◆ Saved entries:
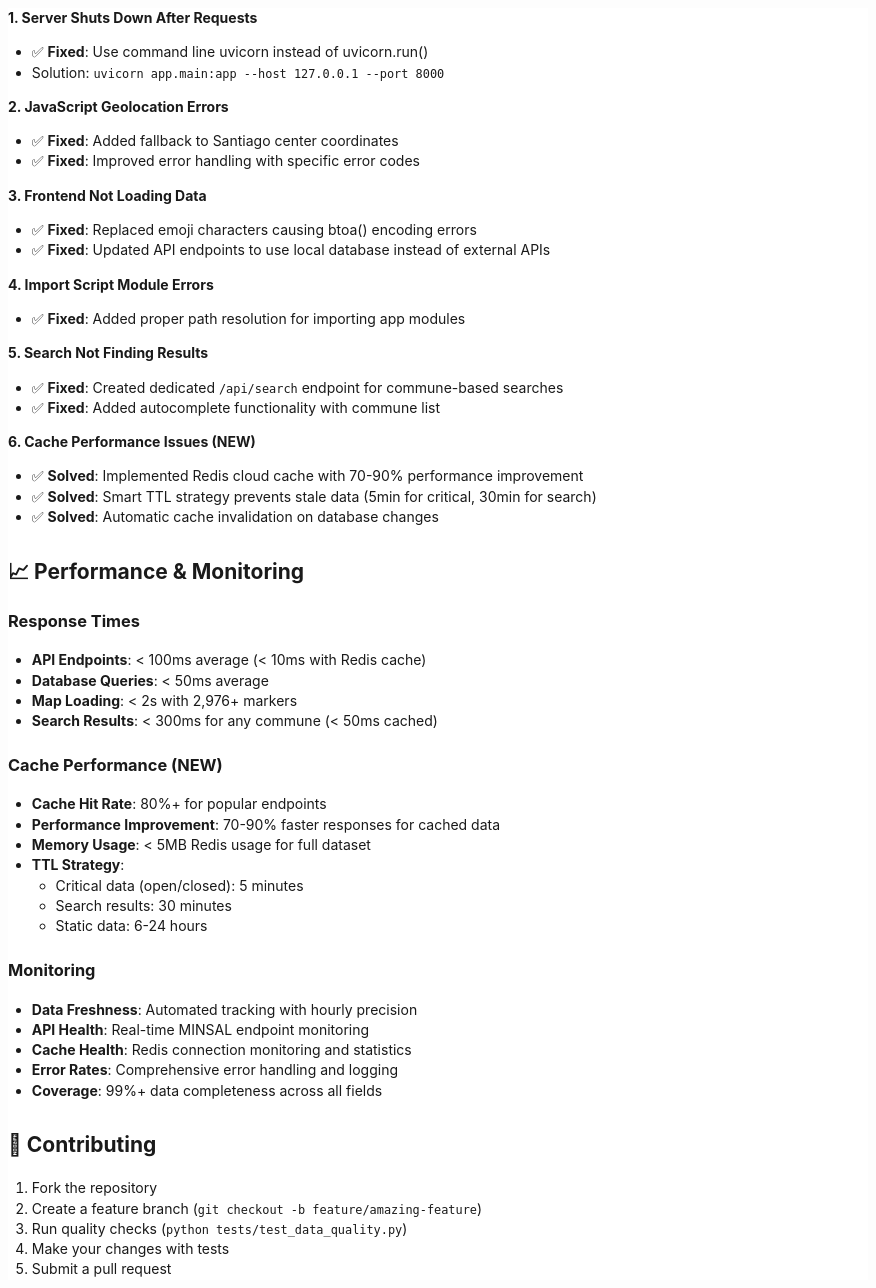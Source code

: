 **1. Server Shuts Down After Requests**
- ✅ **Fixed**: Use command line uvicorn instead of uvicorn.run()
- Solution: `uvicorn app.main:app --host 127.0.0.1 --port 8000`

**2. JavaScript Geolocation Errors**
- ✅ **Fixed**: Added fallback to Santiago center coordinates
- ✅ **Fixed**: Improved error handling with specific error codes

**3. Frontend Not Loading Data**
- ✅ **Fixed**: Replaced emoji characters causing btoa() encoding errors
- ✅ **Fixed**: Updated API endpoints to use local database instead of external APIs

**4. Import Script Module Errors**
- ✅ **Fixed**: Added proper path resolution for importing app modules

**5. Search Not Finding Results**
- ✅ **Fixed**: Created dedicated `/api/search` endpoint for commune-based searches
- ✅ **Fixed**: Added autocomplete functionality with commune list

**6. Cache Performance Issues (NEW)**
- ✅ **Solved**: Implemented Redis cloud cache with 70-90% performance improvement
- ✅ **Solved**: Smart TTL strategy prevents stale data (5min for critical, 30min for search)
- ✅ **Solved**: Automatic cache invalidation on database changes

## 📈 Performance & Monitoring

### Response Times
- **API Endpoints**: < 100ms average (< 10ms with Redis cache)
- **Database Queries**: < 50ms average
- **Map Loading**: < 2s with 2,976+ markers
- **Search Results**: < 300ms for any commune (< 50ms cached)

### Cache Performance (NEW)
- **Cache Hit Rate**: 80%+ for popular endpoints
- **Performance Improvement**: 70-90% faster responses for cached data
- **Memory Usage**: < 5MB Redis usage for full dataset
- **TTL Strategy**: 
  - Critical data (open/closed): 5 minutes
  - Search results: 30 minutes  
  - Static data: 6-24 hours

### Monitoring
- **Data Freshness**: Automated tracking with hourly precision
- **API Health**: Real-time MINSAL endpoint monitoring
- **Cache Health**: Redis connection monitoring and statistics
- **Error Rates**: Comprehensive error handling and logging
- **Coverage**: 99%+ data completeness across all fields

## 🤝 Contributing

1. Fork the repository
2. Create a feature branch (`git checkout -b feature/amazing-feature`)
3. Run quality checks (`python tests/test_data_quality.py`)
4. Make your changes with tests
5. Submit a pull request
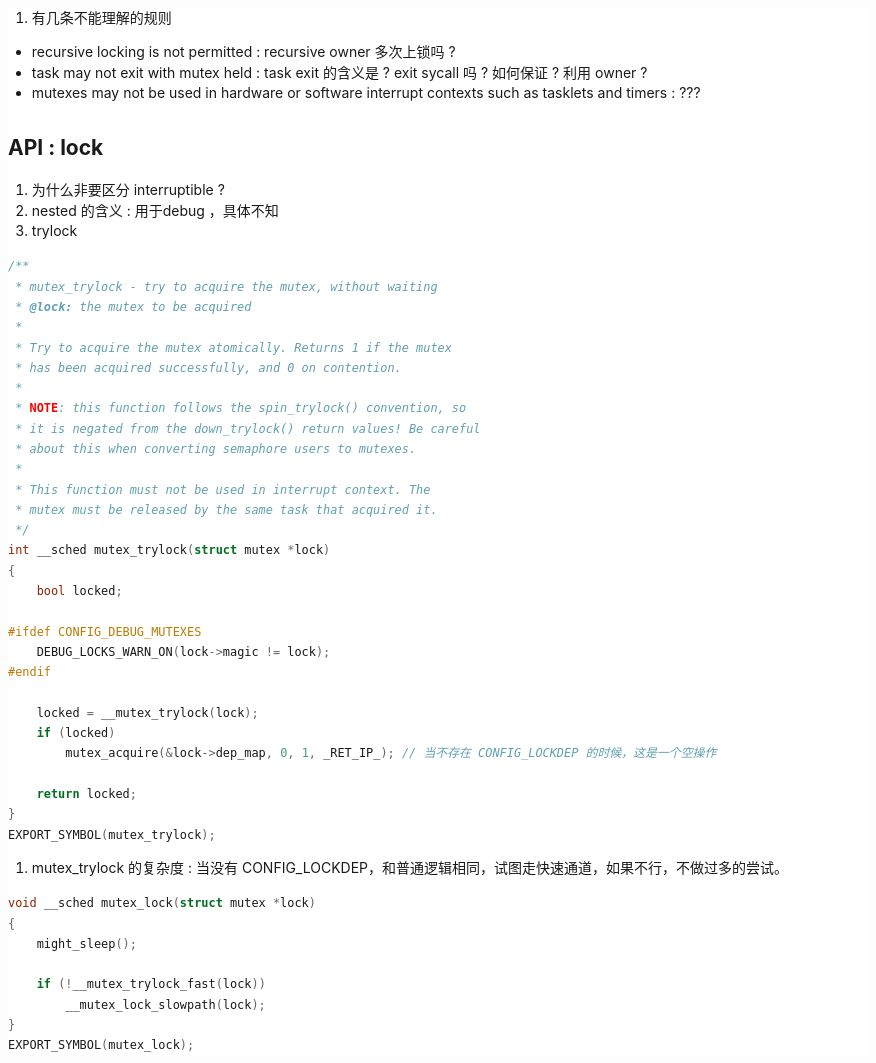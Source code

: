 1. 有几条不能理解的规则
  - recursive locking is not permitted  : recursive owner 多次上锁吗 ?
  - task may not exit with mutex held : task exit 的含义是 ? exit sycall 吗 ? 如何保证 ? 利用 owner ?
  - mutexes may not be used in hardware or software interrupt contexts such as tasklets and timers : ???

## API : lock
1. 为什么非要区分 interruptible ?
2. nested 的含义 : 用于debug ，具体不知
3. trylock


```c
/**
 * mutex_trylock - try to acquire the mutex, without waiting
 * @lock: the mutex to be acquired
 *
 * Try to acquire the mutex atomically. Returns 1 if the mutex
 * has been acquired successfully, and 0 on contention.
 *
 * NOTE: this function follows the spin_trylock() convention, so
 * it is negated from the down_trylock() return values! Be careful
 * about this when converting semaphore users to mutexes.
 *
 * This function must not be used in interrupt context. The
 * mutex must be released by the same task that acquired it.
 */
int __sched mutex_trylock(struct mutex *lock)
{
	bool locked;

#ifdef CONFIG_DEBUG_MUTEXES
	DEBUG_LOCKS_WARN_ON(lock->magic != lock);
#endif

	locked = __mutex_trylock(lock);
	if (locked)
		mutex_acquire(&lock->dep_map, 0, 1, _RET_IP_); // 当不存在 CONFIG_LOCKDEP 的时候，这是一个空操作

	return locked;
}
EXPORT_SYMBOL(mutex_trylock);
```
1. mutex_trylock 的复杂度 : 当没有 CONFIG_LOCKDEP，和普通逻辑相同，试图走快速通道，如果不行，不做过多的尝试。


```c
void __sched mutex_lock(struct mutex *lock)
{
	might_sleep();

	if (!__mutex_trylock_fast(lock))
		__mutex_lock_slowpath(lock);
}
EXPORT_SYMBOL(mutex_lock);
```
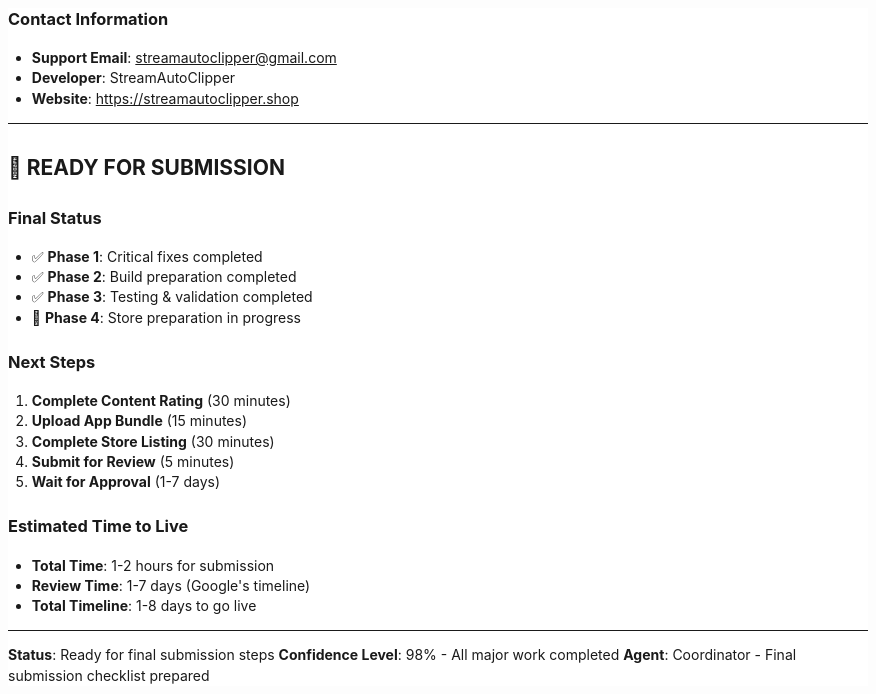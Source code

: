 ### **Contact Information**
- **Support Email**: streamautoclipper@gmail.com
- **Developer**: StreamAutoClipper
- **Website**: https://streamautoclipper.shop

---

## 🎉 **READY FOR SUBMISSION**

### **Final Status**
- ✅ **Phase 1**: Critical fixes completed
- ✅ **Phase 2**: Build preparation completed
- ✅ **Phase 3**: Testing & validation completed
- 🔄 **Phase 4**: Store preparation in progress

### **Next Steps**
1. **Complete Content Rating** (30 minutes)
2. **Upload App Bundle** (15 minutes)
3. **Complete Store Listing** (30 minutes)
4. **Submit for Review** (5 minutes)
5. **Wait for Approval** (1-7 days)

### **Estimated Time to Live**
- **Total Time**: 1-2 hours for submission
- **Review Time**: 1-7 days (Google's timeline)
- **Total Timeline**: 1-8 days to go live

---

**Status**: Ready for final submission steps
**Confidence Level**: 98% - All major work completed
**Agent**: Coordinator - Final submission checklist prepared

◆ Exercise goal: None of the pictures should be copied, but every record above must be restated in full.

◆ Result of the task:
Source code

: **1. Server Shuts Down After Requests**
- ✅ **Fixed**: Use command line uvicorn instead of uvicorn.run()
- Solution: `uvicorn app.main:app --host 127.0.0.1 --port 8000`

**2. JavaScript Geolocation Errors**
- ✅ **Fixed**: Added fallback to Santiago center coordinates
- ✅ **Fixed**: Improved error handling with specific error codes

**3. Frontend Not Loading Data**
- ✅ **Fixed**: Replaced emoji characters causing btoa() encoding errors
- ✅ **Fixed**: Updated API endpoints to use local database instead of external APIs

**4. Import Script Module Errors**
- ✅ **Fixed**: Added proper path resolution for importing app modules

**5. Search Not Finding Results**
- ✅ **Fixed**: Created dedicated `/api/search` endpoint for commune-based searches
- ✅ **Fixed**: Added autocomplete functionality with commune list

**6. Cache Performance Issues (NEW)**
- ✅ **Solved**: Implemented Redis cloud cache with 70-90% performance improvement
- ✅ **Solved**: Smart TTL strategy prevents stale data (5min for critical, 30min for search)
- ✅ **Solved**: Automatic cache invalidation on database changes

## 📈 Performance & Monitoring

### Response Times
- **API Endpoints**: < 100ms average (< 10ms with Redis cache)
- **Database Queries**: < 50ms average
- **Map Loading**: < 2s with 2,976+ markers
- **Search Results**: < 300ms for any commune (< 50ms cached)

### Cache Performance (NEW)
- **Cache Hit Rate**: 80%+ for popular endpoints
- **Performance Improvement**: 70-90% faster responses for cached data
- **Memory Usage**: < 5MB Redis usage for full dataset
- **TTL Strategy**: 
  - Critical data (open/closed): 5 minutes
  - Search results: 30 minutes  
  - Static data: 6-24 hours

### Monitoring
- **Data Freshness**: Automated tracking with hourly precision
- **API Health**: Real-time MINSAL endpoint monitoring
- **Cache Health**: Redis connection monitoring and statistics
- **Error Rates**: Comprehensive error handling and logging
- **Coverage**: 99%+ data completeness across all fields

## 🤝 Contributing

1. Fork the repository
2. Create a feature branch (`git checkout -b feature/amazing-feature`)
3. Run quality checks (`python tests/test_data_quality.py`)
4. Make your changes with tests
5. Submit a pull request
Source code

: 1. 有几条不能理解的规则
  - recursive locking is not permitted  : recursive owner 多次上锁吗 ?
  - task may not exit with mutex held : task exit 的含义是 ? exit sycall 吗 ? 如何保证 ? 利用 owner ?
  - mutexes may not be used in hardware or software interrupt contexts such as tasklets and timers : ???

## API : lock
1. 为什么非要区分 interruptible ?
2. nested 的含义 : 用于debug ，具体不知
3. trylock


```c
/**
 * mutex_trylock - try to acquire the mutex, without waiting
 * @lock: the mutex to be acquired
 *
 * Try to acquire the mutex atomically. Returns 1 if the mutex
 * has been acquired successfully, and 0 on contention.
 *
 * NOTE: this function follows the spin_trylock() convention, so
 * it is negated from the down_trylock() return values! Be careful
 * about this when converting semaphore users to mutexes.
 *
 * This function must not be used in interrupt context. The
 * mutex must be released by the same task that acquired it.
 */
int __sched mutex_trylock(struct mutex *lock)
{
	bool locked;

#ifdef CONFIG_DEBUG_MUTEXES
	DEBUG_LOCKS_WARN_ON(lock->magic != lock);
#endif

	locked = __mutex_trylock(lock);
	if (locked)
		mutex_acquire(&lock->dep_map, 0, 1, _RET_IP_); // 当不存在 CONFIG_LOCKDEP 的时候，这是一个空操作

	return locked;
}
EXPORT_SYMBOL(mutex_trylock);
```
1. mutex_trylock 的复杂度 : 当没有 CONFIG_LOCKDEP，和普通逻辑相同，试图走快速通道，如果不行，不做过多的尝试。


```c
void __sched mutex_lock(struct mutex *lock)
{
	might_sleep();

	if (!__mutex_trylock_fast(lock))
		__mutex_lock_slowpath(lock);
}
EXPORT_SYMBOL(mutex_lock);
```
Source code

: ### **Contact Information**
- **Support Email**: streamautoclipper@gmail.com
- **Developer**: StreamAutoClipper
- **Website**: https://streamautoclipper.shop

---

## 🎉 **READY FOR SUBMISSION**

### **Final Status**
- ✅ **Phase 1**: Critical fixes completed
- ✅ **Phase 2**: Build preparation completed
- ✅ **Phase 3**: Testing & validation completed
- 🔄 **Phase 4**: Store preparation in progress

### **Next Steps**
1. **Complete Content Rating** (30 minutes)
2. **Upload App Bundle** (15 minutes)
3. **Complete Store Listing** (30 minutes)
4. **Submit for Review** (5 minutes)
5. **Wait for Approval** (1-7 days)

### **Estimated Time to Live**
- **Total Time**: 1-2 hours for submission
- **Review Time**: 1-7 days (Google's timeline)
- **Total Timeline**: 1-8 days to go live

---

**Status**: Ready for final submission steps
**Confidence Level**: 98% - All major work completed
**Agent**: Coordinator - Final submission checklist prepared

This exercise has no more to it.